INSTRUCTIONS FOR THE TASK: Of the lines below, write out exactly those from the line with "1.하위 버전과 호환되지 않는 변화가 생겼을 때" through the line with "- Any time we", both included, and skip the rest.

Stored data
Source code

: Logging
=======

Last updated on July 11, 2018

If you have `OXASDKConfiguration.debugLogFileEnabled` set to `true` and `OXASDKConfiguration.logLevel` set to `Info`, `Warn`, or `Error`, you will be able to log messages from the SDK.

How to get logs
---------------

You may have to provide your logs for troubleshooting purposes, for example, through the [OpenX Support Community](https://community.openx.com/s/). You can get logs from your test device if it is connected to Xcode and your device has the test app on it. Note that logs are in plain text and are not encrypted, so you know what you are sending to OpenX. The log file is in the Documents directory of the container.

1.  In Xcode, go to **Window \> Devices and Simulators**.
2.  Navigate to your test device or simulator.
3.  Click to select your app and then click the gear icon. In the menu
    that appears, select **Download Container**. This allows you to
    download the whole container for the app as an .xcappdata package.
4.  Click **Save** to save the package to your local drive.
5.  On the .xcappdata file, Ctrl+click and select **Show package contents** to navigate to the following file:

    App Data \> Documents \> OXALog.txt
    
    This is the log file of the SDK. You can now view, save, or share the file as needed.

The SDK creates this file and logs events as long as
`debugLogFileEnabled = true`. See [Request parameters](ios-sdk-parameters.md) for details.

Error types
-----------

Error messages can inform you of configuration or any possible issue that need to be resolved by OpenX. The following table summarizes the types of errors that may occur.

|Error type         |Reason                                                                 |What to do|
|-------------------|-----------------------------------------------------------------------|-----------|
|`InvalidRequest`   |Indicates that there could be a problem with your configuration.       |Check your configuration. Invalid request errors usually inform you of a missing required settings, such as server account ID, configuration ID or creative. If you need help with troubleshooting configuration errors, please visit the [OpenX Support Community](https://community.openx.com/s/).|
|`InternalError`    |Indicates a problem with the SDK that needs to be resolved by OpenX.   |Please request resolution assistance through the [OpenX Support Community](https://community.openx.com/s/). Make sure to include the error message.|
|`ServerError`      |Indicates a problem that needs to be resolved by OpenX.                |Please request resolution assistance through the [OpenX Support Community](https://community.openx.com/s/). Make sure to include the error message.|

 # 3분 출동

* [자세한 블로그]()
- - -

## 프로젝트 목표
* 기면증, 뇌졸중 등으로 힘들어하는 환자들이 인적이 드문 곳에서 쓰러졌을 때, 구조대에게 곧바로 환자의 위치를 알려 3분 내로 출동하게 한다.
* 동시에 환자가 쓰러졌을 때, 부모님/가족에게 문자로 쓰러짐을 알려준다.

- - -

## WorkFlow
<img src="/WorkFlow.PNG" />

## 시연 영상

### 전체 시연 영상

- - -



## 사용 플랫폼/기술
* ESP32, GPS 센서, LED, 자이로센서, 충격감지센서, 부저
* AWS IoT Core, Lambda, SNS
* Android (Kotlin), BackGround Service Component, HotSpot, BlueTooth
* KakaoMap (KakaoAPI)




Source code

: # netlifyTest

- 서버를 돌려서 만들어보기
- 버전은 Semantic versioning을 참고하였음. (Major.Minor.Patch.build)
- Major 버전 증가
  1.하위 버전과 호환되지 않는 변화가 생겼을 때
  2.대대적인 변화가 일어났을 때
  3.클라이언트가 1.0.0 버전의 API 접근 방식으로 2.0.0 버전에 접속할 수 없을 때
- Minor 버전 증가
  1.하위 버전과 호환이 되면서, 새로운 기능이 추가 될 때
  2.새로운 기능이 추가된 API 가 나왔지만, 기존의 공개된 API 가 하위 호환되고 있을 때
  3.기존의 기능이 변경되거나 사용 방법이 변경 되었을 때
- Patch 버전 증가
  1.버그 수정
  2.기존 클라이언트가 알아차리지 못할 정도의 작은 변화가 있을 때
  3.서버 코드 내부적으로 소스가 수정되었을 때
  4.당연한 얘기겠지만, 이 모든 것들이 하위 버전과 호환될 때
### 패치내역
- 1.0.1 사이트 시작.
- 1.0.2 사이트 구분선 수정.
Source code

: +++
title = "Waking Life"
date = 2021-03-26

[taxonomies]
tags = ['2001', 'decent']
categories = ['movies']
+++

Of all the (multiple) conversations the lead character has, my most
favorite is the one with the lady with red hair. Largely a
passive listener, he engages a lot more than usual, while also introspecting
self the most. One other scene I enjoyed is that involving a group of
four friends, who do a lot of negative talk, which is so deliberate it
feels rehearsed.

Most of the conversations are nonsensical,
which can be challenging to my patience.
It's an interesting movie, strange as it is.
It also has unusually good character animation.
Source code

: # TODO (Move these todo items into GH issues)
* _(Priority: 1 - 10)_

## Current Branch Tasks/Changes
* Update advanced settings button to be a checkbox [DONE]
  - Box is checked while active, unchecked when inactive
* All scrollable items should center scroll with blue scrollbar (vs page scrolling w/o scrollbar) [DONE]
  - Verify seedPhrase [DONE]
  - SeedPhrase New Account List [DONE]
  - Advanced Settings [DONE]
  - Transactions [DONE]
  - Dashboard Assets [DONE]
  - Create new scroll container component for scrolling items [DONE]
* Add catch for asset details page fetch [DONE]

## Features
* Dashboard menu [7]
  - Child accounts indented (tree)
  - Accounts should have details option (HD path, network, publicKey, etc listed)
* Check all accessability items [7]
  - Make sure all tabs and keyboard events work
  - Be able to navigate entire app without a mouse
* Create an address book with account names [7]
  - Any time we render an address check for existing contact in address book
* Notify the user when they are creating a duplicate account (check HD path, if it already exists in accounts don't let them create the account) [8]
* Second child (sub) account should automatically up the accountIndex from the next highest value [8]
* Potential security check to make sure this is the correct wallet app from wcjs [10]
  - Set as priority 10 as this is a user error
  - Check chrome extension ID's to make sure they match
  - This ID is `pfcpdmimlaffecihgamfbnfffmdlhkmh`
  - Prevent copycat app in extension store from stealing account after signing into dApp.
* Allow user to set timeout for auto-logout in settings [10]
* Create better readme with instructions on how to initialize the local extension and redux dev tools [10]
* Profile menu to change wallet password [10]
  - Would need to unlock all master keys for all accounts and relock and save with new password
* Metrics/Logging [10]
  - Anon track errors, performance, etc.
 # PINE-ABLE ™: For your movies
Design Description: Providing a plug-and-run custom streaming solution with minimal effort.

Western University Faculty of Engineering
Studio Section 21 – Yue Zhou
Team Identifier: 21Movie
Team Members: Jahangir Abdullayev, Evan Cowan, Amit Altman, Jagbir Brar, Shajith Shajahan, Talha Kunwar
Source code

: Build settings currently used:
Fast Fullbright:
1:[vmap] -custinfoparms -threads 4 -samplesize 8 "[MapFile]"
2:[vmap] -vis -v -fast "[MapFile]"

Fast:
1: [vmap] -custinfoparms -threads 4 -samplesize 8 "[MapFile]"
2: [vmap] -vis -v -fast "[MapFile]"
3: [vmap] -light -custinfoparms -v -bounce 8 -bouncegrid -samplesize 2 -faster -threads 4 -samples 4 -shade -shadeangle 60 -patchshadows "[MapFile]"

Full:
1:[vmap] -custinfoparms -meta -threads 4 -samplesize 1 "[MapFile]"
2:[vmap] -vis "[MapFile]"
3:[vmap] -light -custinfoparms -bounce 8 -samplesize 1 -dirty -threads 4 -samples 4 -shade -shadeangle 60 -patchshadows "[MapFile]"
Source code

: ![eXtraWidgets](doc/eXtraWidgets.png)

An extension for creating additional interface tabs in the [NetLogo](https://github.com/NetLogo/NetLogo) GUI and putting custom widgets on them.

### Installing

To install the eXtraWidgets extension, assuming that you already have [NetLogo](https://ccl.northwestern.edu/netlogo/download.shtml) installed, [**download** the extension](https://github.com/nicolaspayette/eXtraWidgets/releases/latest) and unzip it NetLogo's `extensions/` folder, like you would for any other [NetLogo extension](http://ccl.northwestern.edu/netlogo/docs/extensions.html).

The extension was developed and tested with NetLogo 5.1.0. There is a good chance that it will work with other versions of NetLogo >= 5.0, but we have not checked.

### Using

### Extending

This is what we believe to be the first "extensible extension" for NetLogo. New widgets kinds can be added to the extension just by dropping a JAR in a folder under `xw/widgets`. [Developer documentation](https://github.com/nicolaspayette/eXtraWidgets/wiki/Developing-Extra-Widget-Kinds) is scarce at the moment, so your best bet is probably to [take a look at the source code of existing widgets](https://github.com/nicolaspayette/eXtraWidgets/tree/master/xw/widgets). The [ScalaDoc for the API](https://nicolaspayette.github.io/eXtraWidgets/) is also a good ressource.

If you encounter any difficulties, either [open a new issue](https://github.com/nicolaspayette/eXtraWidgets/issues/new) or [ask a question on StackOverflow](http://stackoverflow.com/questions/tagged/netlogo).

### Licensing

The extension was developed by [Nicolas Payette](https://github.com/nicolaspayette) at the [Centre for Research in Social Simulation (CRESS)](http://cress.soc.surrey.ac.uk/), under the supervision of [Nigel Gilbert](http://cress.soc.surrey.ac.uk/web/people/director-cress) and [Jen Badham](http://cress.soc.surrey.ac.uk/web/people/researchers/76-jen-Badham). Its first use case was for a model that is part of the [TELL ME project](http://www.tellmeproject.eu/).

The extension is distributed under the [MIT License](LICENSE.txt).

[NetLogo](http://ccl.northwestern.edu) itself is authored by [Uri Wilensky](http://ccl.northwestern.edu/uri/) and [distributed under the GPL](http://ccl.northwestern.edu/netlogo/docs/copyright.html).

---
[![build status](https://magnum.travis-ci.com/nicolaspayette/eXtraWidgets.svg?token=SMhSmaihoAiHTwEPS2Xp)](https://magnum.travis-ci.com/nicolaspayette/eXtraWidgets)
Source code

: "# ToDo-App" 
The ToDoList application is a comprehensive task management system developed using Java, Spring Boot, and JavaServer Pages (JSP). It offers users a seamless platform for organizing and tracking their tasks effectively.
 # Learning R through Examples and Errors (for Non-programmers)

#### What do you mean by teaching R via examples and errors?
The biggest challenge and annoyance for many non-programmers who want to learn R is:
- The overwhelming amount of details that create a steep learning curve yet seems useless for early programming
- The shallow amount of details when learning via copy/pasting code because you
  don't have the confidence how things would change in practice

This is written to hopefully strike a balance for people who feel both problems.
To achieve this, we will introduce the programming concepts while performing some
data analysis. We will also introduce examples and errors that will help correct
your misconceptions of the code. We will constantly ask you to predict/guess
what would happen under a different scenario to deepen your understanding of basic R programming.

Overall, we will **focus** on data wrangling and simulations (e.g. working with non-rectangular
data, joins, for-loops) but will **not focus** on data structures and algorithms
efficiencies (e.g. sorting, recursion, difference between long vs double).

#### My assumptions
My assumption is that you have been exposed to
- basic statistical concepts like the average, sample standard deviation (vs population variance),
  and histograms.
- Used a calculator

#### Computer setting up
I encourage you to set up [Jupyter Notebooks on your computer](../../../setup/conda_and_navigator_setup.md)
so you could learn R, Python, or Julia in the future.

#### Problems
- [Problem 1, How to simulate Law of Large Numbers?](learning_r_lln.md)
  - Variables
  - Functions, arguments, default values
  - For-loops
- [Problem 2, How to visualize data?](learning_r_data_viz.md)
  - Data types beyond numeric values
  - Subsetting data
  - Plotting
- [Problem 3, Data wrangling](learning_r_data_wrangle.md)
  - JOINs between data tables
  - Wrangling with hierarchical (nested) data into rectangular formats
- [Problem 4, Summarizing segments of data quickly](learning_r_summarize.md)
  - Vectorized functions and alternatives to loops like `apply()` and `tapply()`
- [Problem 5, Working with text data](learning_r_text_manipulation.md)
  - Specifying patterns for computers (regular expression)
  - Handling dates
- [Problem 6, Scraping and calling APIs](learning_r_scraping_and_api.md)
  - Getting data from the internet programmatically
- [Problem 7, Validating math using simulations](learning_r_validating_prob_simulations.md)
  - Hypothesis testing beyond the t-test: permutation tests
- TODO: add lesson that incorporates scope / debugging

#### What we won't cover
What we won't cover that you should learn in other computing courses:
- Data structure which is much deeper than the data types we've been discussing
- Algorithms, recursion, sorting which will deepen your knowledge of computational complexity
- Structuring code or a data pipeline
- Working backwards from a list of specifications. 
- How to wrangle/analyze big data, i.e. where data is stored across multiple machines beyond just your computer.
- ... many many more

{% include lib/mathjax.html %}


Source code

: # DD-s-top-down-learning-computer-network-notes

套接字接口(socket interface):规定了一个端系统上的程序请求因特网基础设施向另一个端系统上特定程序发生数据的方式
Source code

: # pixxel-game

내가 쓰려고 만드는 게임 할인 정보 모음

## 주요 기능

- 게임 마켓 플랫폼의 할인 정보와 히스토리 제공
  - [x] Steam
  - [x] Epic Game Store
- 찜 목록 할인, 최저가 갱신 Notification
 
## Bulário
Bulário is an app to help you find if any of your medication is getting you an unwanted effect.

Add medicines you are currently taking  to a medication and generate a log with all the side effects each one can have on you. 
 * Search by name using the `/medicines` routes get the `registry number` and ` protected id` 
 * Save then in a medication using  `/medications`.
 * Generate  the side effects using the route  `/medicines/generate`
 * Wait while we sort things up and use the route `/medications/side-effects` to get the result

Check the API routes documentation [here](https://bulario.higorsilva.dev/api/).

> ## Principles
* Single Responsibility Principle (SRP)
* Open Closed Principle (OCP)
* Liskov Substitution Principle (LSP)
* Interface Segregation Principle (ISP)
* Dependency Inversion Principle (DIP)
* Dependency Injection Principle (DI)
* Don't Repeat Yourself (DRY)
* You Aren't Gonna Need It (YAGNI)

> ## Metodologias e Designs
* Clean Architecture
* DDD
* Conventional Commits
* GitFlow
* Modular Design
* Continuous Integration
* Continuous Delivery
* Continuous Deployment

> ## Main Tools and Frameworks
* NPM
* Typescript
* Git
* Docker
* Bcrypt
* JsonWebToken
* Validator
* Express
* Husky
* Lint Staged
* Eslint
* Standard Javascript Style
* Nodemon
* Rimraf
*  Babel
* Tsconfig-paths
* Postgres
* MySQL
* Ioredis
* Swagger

SOLUTION TO THIS PROBLEM:
  1.하위 버전과 호환되지 않는 변화가 생겼을 때
  2.대대적인 변화가 일어났을 때
  3.클라이언트가 1.0.0 버전의 API 접근 방식으로 2.0.0 버전에 접속할 수 없을 때
- Minor 버전 증가
  1.하위 버전과 호환이 되면서, 새로운 기능이 추가 될 때
  2.새로운 기능이 추가된 API 가 나왔지만, 기존의 공개된 API 가 하위 호환되고 있을 때
  3.기존의 기능이 변경되거나 사용 방법이 변경 되었을 때
- Patch 버전 증가
  1.버그 수정
  2.기존 클라이언트가 알아차리지 못할 정도의 작은 변화가 있을 때
  3.서버 코드 내부적으로 소스가 수정되었을 때
  4.당연한 얘기겠지만, 이 모든 것들이 하위 버전과 호환될 때
### 패치내역
- 1.0.1 사이트 시작.
- 1.0.2 사이트 구분선 수정.
Source code

: +++
title = "Waking Life"
date = 2021-03-26

[taxonomies]
tags = ['2001', 'decent']
categories = ['movies']
+++

Of all the (multiple) conversations the lead character has, my most
favorite is the one with the lady with red hair. Largely a
passive listener, he engages a lot more than usual, while also introspecting
self the most. One other scene I enjoyed is that involving a group of
four friends, who do a lot of negative talk, which is so deliberate it
feels rehearsed.

Most of the conversations are nonsensical,
which can be challenging to my patience.
It's an interesting movie, strange as it is.
It also has unusually good character animation.
Source code

: # TODO (Move these todo items into GH issues)
* _(Priority: 1 - 10)_

## Current Branch Tasks/Changes
* Update advanced settings button to be a checkbox [DONE]
  - Box is checked while active, unchecked when inactive
* All scrollable items should center scroll with blue scrollbar (vs page scrolling w/o scrollbar) [DONE]
  - Verify seedPhrase [DONE]
  - SeedPhrase New Account List [DONE]
  - Advanced Settings [DONE]
  - Transactions [DONE]
  - Dashboard Assets [DONE]
  - Create new scroll container component for scrolling items [DONE]
* Add catch for asset details page fetch [DONE]

## Features
* Dashboard menu [7]
  - Child accounts indented (tree)
  - Accounts should have details option (HD path, network, publicKey, etc listed)
* Check all accessability items [7]
  - Make sure all tabs and keyboard events work
  - Be able to navigate entire app without a mouse
* Create an address book with account names [7]
  - Any time we render an address check for existing contact in address book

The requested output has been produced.